[Document images with source code]

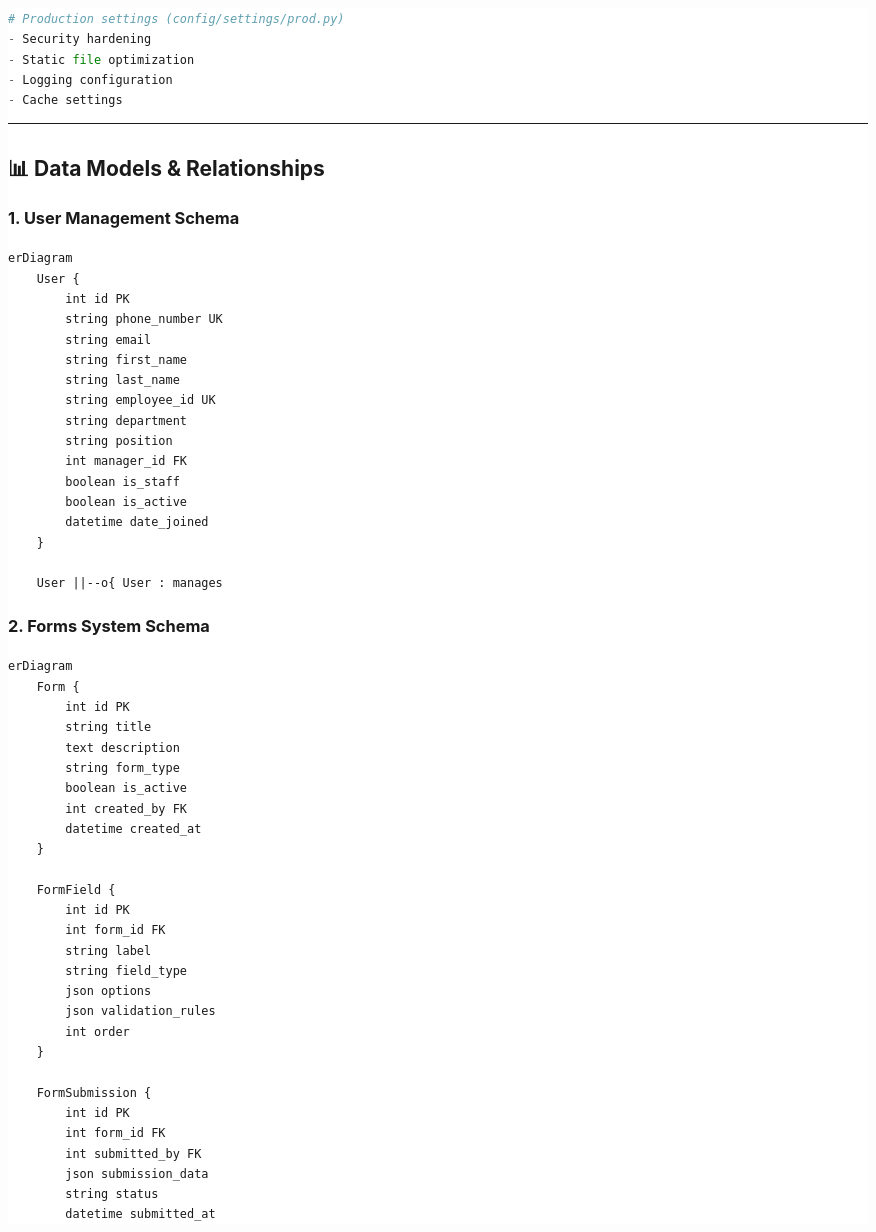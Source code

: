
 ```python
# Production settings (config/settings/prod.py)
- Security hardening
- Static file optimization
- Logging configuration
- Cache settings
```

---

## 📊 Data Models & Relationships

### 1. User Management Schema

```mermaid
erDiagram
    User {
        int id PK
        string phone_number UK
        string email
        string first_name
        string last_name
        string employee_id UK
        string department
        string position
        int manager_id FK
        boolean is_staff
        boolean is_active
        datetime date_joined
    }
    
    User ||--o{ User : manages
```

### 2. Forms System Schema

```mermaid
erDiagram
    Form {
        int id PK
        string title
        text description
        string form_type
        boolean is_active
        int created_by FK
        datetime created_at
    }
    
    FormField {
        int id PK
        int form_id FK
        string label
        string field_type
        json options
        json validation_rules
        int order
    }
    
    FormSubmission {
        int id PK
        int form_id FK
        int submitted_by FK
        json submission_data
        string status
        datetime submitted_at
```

[WHAT THE EXERCISE ASKS]:
Whichever lines of the records above hold the word "Schema" should all be copied out.

[RESULT OF THIS TASK]:
### 1. User Management Schema
### 2. Forms System Schema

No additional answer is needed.